In this case we will be using the basin area for the Mun River in Thailand. This is a significant tributary system for the Mekong River and supports most of Thailands agricultural production. There are a good number of small reservoirs for irrigation systems and some seasonal flooding that occurs along the river. 

For our time domain, we will use 10 years from 2010-2020 to analysis monthly water balance. The satellite data records go back further but for this example we will keep it moderately constrained.

We begin by defining our area of interest and time domain for analysis:

In [None]:
# import global basin dataset
basins = ee.FeatureCollection("WWF/HydroSHEDS/v1/Basins/hybas_4")

# filter for the Mun river basin in Thailand
basin = basins.filter(ee.Filter.eq("HYBAS_ID",4041108580))

In [None]:
# Visualize the basin
Map = geemap.Map()

Map.centerObject(basin,7)

Map.addLayer(basin, {}, 'AOI')

Map.addLayerControl()

Map

Next, we define the time bounds.
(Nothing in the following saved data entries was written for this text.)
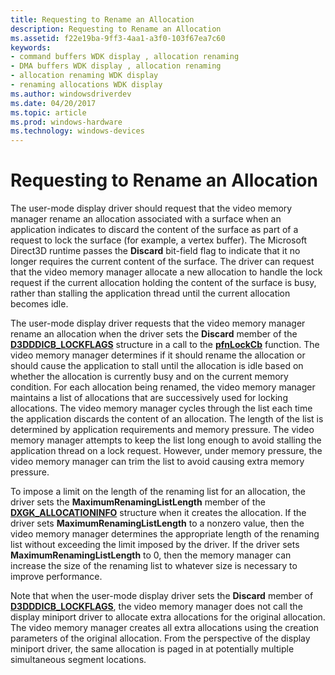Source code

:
 ```yaml
---
title: Requesting to Rename an Allocation
description: Requesting to Rename an Allocation
ms.assetid: f22e19ba-9ff3-4aa1-a3f0-103f67ea7c60
keywords:
- command buffers WDK display , allocation renaming
- DMA buffers WDK display , allocation renaming
- allocation renaming WDK display
- renaming allocations WDK display
ms.author: windowsdriverdev
ms.date: 04/20/2017
ms.topic: article
ms.prod: windows-hardware
ms.technology: windows-devices
---
```


# Requesting to Rename an Allocation


The user-mode display driver should request that the video memory manager rename an allocation associated with a surface when an application indicates to discard the content of the surface as part of a request to lock the surface (for example, a vertex buffer). The Microsoft Direct3D runtime passes the **Discard** bit-field flag to indicate that it no longer requires the current content of the surface. The driver can request that the video memory manager allocate a new allocation to handle the lock request if the current allocation holding the content of the surface is busy, rather than stalling the application thread until the current allocation becomes idle.

The user-mode display driver requests that the video memory manager rename an allocation when the driver sets the **Discard** member of the [**D3DDDICB\_LOCKFLAGS**](https://msdn.microsoft.com/library/windows/hardware/ff544214) structure in a call to the [**pfnLockCb**](https://msdn.microsoft.com/library/windows/hardware/ff568914) function. The video memory manager determines if it should rename the allocation or should cause the application to stall until the allocation is idle based on whether the allocation is currently busy and on the current memory condition. For each allocation being renamed, the video memory manager maintains a list of allocations that are successively used for locking allocations. The video memory manager cycles through the list each time the application discards the content of an allocation. The length of the list is determined by application requirements and memory pressure. The video memory manager attempts to keep the list long enough to avoid stalling the application thread on a lock request. However, under memory pressure, the video memory manager can trim the list to avoid causing extra memory pressure.

To impose a limit on the length of the renaming list for an allocation, the driver sets the **MaximumRenamingListLength** member of the [**DXGK\_ALLOCATIONINFO**](https://msdn.microsoft.com/library/windows/hardware/ff560960) structure when it creates the allocation. If the driver sets **MaximumRenamingListLength** to a nonzero value, then the video memory manager determines the appropriate length of the renaming list without exceeding the limit imposed by the driver. If the driver sets **MaximumRenamingListLength** to 0, then the memory manager can increase the size of the renaming list to whatever size is necessary to improve performance.

Note that when the user-mode display driver sets the **Discard** member of [**D3DDDICB\_LOCKFLAGS**](https://msdn.microsoft.com/library/windows/hardware/ff544214), the video memory manager does not call the display miniport driver to allocate extra allocations for the original allocation. The video memory manager creates all extra allocations using the creation parameters of the original allocation. From the perspective of the display miniport driver, the same allocation is paged in at potentially multiple simultaneous segment locations.

 

 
Given we will be calculating monthly water balance, we will define the years *and* months so we can

In [None]:
# set start and end year
start_year = 2010;
end_year = 2020;
 
# create two date objects for start and end
start_date = ee.Date.fromYMD(start_year, 1, 1);
end_date = ee.Date.fromYMD(end_year + 1, 1, 1);
 
# make a list with years
years = ee.List.sequence(start_year,end_year);
# make a list with months
months = ee.List.sequence(1, 12);

## Calculating monthly precipitation

Precipitation has been measured for many centuries ([Strangeways 2010](https://doi.org/10.1002/wea.548)). The traditional method is point measurement, which was standardized in the previous century to make measurements comparable in space and time. Although statistical methods exist to calculate area averaged rainfall from weather stations, the limited number of data points remains a constraint, especially in developing countries and sparsely populated regions where the density of weather stations is low. Satellites can fill this information gap (but also come with their own challenges), as they observe the planet at a regular interval with calibrated sensors. 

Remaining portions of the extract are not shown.